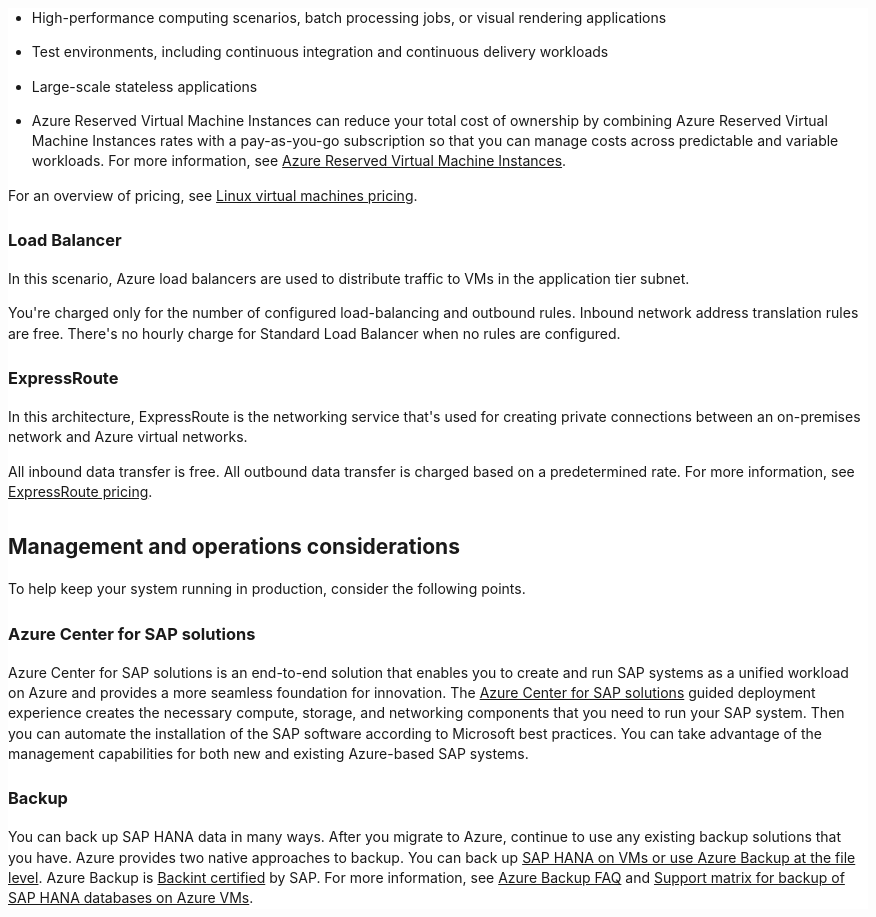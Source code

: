   - High-performance computing scenarios, batch processing jobs, or visual rendering applications
  
  - Test environments, including continuous integration and continuous delivery workloads
  
  - Large-scale stateless applications

- Azure Reserved Virtual Machine Instances can reduce your total cost of ownership by combining Azure Reserved Virtual Machine Instances rates with a pay-as-you-go subscription so that you can manage costs across predictable and variable workloads. For more information, see [Azure Reserved Virtual Machine Instances](/azure/virtual-machines/prepay-reserved-vm-instances).

For an overview of pricing, see [Linux virtual machines pricing](https://azure.microsoft.com/pricing/details/virtual-machines/linux).

### Load Balancer

In this scenario, Azure load balancers are used to distribute traffic to VMs in the application tier subnet.

You're charged only for the number of configured load-balancing and outbound rules. Inbound network address translation rules are free. There's no hourly charge for Standard Load Balancer when no rules are configured.

### ExpressRoute

In this architecture, ExpressRoute is the networking service that's used for creating private connections between an on-premises network and Azure virtual networks.

All inbound data transfer is free. All outbound data transfer is charged based on a predetermined rate. For more information, see [ExpressRoute pricing](https://azure.microsoft.com/pricing/details/expressroute).

## Management and operations considerations

To help keep your system running in production, consider the following points.

### Azure Center for SAP solutions

Azure Center for SAP solutions is an end-to-end solution that enables you to create and run SAP systems as a unified workload on Azure and provides a more seamless foundation for innovation. The [Azure Center for SAP solutions](/azure/sap/center-sap-solutions/overview) guided deployment experience creates the necessary compute, storage, and networking components that you need to run your SAP system. Then you can automate the installation of the SAP software according to Microsoft best practices. You can take advantage of the management capabilities for both new and existing Azure-based SAP systems.

### Backup

You can back up SAP HANA data in many ways. After you migrate to Azure, continue to use any existing backup solutions that you have. Azure provides two native approaches to backup. You can back up [SAP HANA on VMs or use Azure Backup at the file level](/azure/virtual-machines/workloads/sap/sap-hana-backup-guide). Azure Backup is [Backint certified](/azure/backup/azure-backup-architecture-for-sap-hana-backup) by SAP. For more information, see [Azure Backup FAQ](/azure/backup/backup-azure-backup-faq) and [Support matrix for backup of SAP HANA databases on Azure VMs](/azure/backup/sap-hana-backup-support-matrix).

→ **Task directions**: Your job is to reproduce the material exactly. Keep pictures out of it.

→ **Answer for the task**:
Source code

:   - High-performance computing scenarios, batch processing jobs, or visual rendering applications
  
  - Test environments, including continuous integration and continuous delivery workloads
  
  - Large-scale stateless applications

- Azure Reserved Virtual Machine Instances can reduce your total cost of ownership by combining Azure Reserved Virtual Machine Instances rates with a pay-as-you-go subscription so that you can manage costs across predictable and variable workloads. For more information, see [Azure Reserved Virtual Machine Instances](/azure/virtual-machines/prepay-reserved-vm-instances).

For an overview of pricing, see [Linux virtual machines pricing](https://azure.microsoft.com/pricing/details/virtual-machines/linux).

### Load Balancer

In this scenario, Azure load balancers are used to distribute traffic to VMs in the application tier subnet.

You're charged only for the number of configured load-balancing and outbound rules. Inbound network address translation rules are free. There's no hourly charge for Standard Load Balancer when no rules are configured.

### ExpressRoute

In this architecture, ExpressRoute is the networking service that's used for creating private connections between an on-premises network and Azure virtual networks.

All inbound data transfer is free. All outbound data transfer is charged based on a predetermined rate. For more information, see [ExpressRoute pricing](https://azure.microsoft.com/pricing/details/expressroute).

## Management and operations considerations

To help keep your system running in production, consider the following points.

### Azure Center for SAP solutions

Azure Center for SAP solutions is an end-to-end solution that enables you to create and run SAP systems as a unified workload on Azure and provides a more seamless foundation for innovation. The [Azure Center for SAP solutions](/azure/sap/center-sap-solutions/overview) guided deployment experience creates the necessary compute, storage, and networking components that you need to run your SAP system. Then you can automate the installation of the SAP software according to Microsoft best practices. You can take advantage of the management capabilities for both new and existing Azure-based SAP systems.

### Backup

You can back up SAP HANA data in many ways. After you migrate to Azure, continue to use any existing backup solutions that you have. Azure provides two native approaches to backup. You can back up [SAP HANA on VMs or use Azure Backup at the file level](/azure/virtual-machines/workloads/sap/sap-hana-backup-guide). Azure Backup is [Backint certified](/azure/backup/azure-backup-architecture-for-sap-hana-backup) by SAP. For more information, see [Azure Backup FAQ](/azure/backup/backup-azure-backup-faq) and [Support matrix for backup of SAP HANA databases on Azure VMs](/azure/backup/sap-hana-backup-support-matrix).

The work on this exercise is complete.